The catch, and it’s one that some people spot early on, is that the Newts have a phenomenal birthrate. The sharks and the limits of their original lagoon kept their numbers limited, but once they are out of the lagoon, Newt numbers skyrocket. Because each new Newt has a certain value and because the way that the humans exploit Newts does tend to use them up at a fearful rate, the fact that the Newt birthrate is even higher than the horrific death rate is merely considered useful. Human confidence that Newts are inherently inferior convinces the Newts’ owners that there is no serious danger from the Newts. No sea-bordering nation — which is most of them — wants to come in second in the race to exploit the Newts, so seemingly far-fetched worries are ignored.

Eventually there are far more Newts than there are people. Eventually there areas many Newts as the seas can sustain. Eventually, the only way for the Newts to expand their numbers is to expand the shallow seas. Happily for the Newts, not only are they adept at shaping their environment, but the humans have given them tools for the task, tools Newts could never have developed on their own.

Of course, expanding the oceans will be a little hard on the humans but eggs and omelets….

This was published shortly before the Germans dismembered Czechoslovakia, as France and Britain stood by. While I imagine that this came as a bitter disappointment to the author, I doubt that the betrayal came as much of a surprise. Čapek died on Christmas Day of 1938, so he didn’t get to see the full extent of the human depravity displayed during World War II. I suspect that, as above, while he might have been disappointed, he would not have been surprised.

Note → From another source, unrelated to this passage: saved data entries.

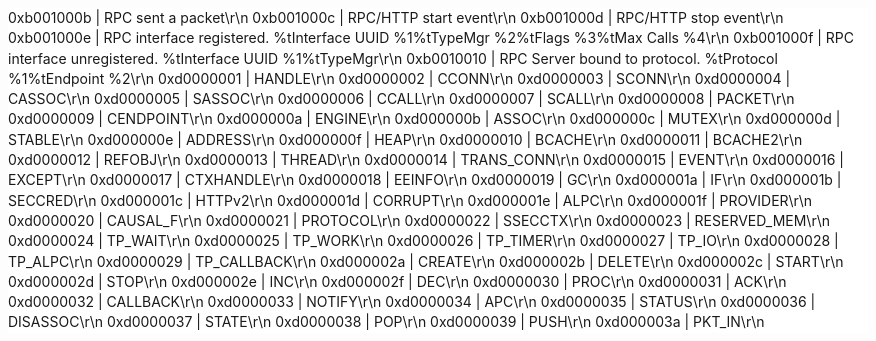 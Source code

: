0xb001000b | RPC sent a packet\r\n
0xb001000c | RPC/HTTP start event\r\n
0xb001000d | RPC/HTTP stop event\r\n
0xb001000e | RPC interface registered. %tInterface UUID %1%tTypeMgr %2%tFlags %3%tMax Calls %4\r\n
0xb001000f | RPC interface unregistered. %tInterface UUID %1%tTypeMgr\r\n
0xb0010010 | RPC Server bound to protocol. %tProtocol %1%tEndpoint %2\r\n
0xd0000001 | HANDLE\r\n
0xd0000002 | CCONN\r\n
0xd0000003 | SCONN\r\n
0xd0000004 | CASSOC\r\n
0xd0000005 | SASSOC\r\n
0xd0000006 | CCALL\r\n
0xd0000007 | SCALL\r\n
0xd0000008 | PACKET\r\n
0xd0000009 | CENDPOINT\r\n
0xd000000a | ENGINE\r\n
0xd000000b | ASSOC\r\n
0xd000000c | MUTEX\r\n
0xd000000d | STABLE\r\n
0xd000000e | ADDRESS\r\n
0xd000000f | HEAP\r\n
0xd0000010 | BCACHE\r\n
0xd0000011 | BCACHE2\r\n
0xd0000012 | REFOBJ\r\n
0xd0000013 | THREAD\r\n
0xd0000014 | TRANS_CONN\r\n
0xd0000015 | EVENT\r\n
0xd0000016 | EXCEPT\r\n
0xd0000017 | CTXHANDLE\r\n
0xd0000018 | EEINFO\r\n
0xd0000019 | GC\r\n
0xd000001a | IF\r\n
0xd000001b | SECCRED\r\n
0xd000001c | HTTPv2\r\n
0xd000001d | CORRUPT\r\n
0xd000001e | ALPC\r\n
0xd000001f | PROVIDER\r\n
0xd0000020 | CAUSAL_F\r\n
0xd0000021 | PROTOCOL\r\n
0xd0000022 | SSECCTX\r\n
0xd0000023 | RESERVED_MEM\r\n
0xd0000024 | TP_WAIT\r\n
0xd0000025 | TP_WORK\r\n
0xd0000026 | TP_TIMER\r\n
0xd0000027 | TP_IO\r\n
0xd0000028 | TP_ALPC\r\n
0xd0000029 | TP_CALLBACK\r\n
0xd000002a | CREATE\r\n
0xd000002b | DELETE\r\n
0xd000002c | START\r\n
0xd000002d | STOP\r\n
0xd000002e | INC\r\n
0xd000002f | DEC\r\n
0xd0000030 | PROC\r\n
0xd0000031 | ACK\r\n
0xd0000032 | CALLBACK\r\n
0xd0000033 | NOTIFY\r\n
0xd0000034 | APC\r\n
0xd0000035 | STATUS\r\n
0xd0000036 | DISASSOC\r\n
0xd0000037 | STATE\r\n
0xd0000038 | POP\r\n
0xd0000039 | PUSH\r\n
0xd000003a | PKT_IN\r\n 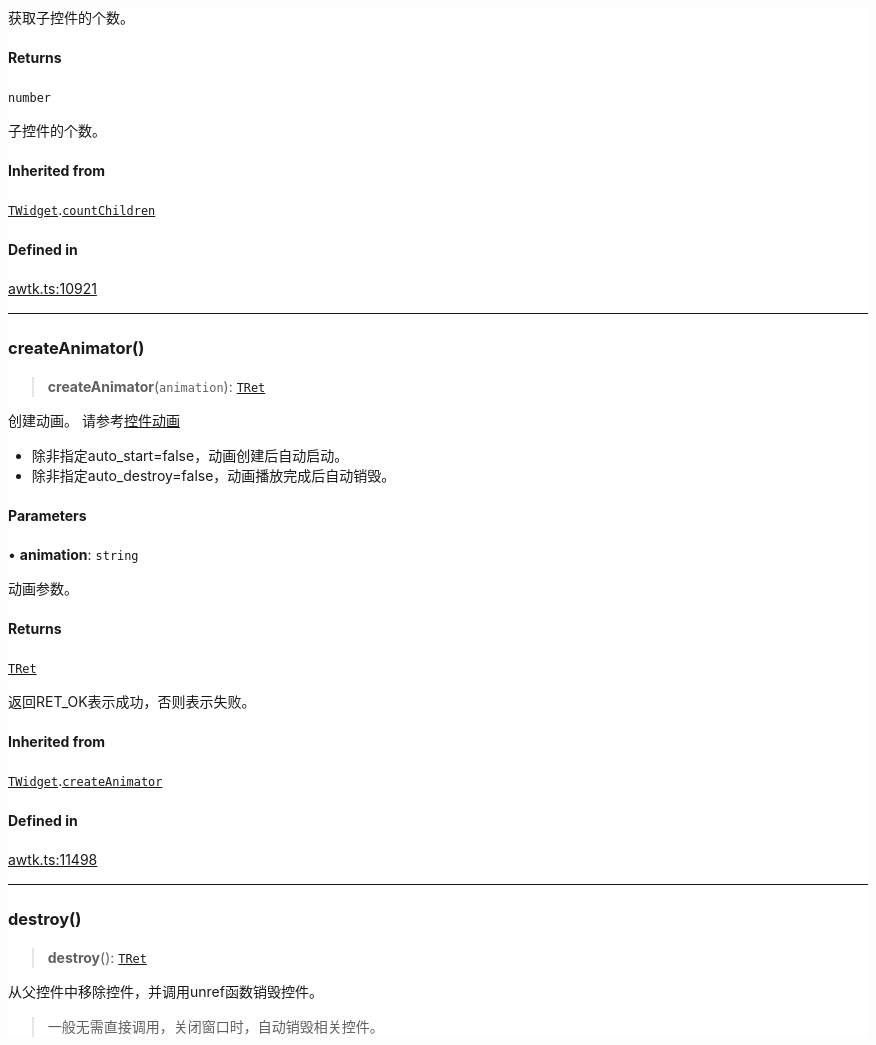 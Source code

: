 获取子控件的个数。

#### Returns

`number`

子控件的个数。

#### Inherited from

[`TWidget`](TWidget.md).[`countChildren`](TWidget.md#countchildren)

#### Defined in

[awtk.ts:10921](https://github.com/zlgopen/awtk-binding/blob/f59cb588237dd9223284af0eed269ac285d66f8b/tools/code_gen/js/output/awtk.ts#L10921)

***

### createAnimator()

> **createAnimator**(`animation`): [`TRet`](../enumerations/TRet.md)

创建动画。
请参考[控件动画](https://github.com/zlgopen/awtk/blob/master/docs/widget_animator.md)

* 除非指定auto_start=false，动画创建后自动启动。
* 除非指定auto_destroy=false，动画播放完成后自动销毁。

#### Parameters

• **animation**: `string`

动画参数。

#### Returns

[`TRet`](../enumerations/TRet.md)

返回RET_OK表示成功，否则表示失败。

#### Inherited from

[`TWidget`](TWidget.md).[`createAnimator`](TWidget.md#createanimator)

#### Defined in

[awtk.ts:11498](https://github.com/zlgopen/awtk-binding/blob/f59cb588237dd9223284af0eed269ac285d66f8b/tools/code_gen/js/output/awtk.ts#L11498)

***

### destroy()

> **destroy**(): [`TRet`](../enumerations/TRet.md)

从父控件中移除控件，并调用unref函数销毁控件。

> 一般无需直接调用，关闭窗口时，自动销毁相关控件。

One of the recurring themes in Čapek’s books is misplaced confidence. The final crisis between Newt and human was predictable as soon as the Newt birthrate was known, but enough people are confident that human domination of the world is eternal that the naysayers are shouted down.

Another recurring theme is that short-term profit always trumps long term worries. Sure, the Newts might outnumber humans twenty-to-one in thirty or forty years but thirty or forty years is a very long time and there’s money to be made now. Plus, if the Dutch hold back from establishing vast colonies on Europe’s continental shelves, they can be sure the French and Germans will not be similarly inhibited.

The particular edition I have is the 1963 Bantam mass market paperback, which comes with an introduction by Lewis Gannett. Gannett’s essay is an odd little piece that builds up Čapek by painting Czechoslovakia as a particularly obscure nation whose culture is all but unknown to the West. Čapek was such a genius, according to Gannet, that he won acclaim despite his homeland’s obscurity. I kept expecting the phrase “a far away country […] people of whom we know nothing” to turn up but it never did.

Apparently the Robert and Marie Weatherall translation is “competent but uninspired.” The one you should all be looking for is Ewald Oser’s 1985 translation. The translation I read may be lacking, but the novel itself is enthralling, like watching the slow build-up toward catastrophe as one snowflake after another falls on an overburdened slope.

1: African-Americans are prominent among the groups opposed to enslaving the Newts. Every time they speak up, white mobs lynch them in great numbers. In fact, white Americans hardly ever make an appearance in the novel save when they are massacring African-Americans. Čapek seems to have seen lynching as the definitive white American characteristic and who can blame him?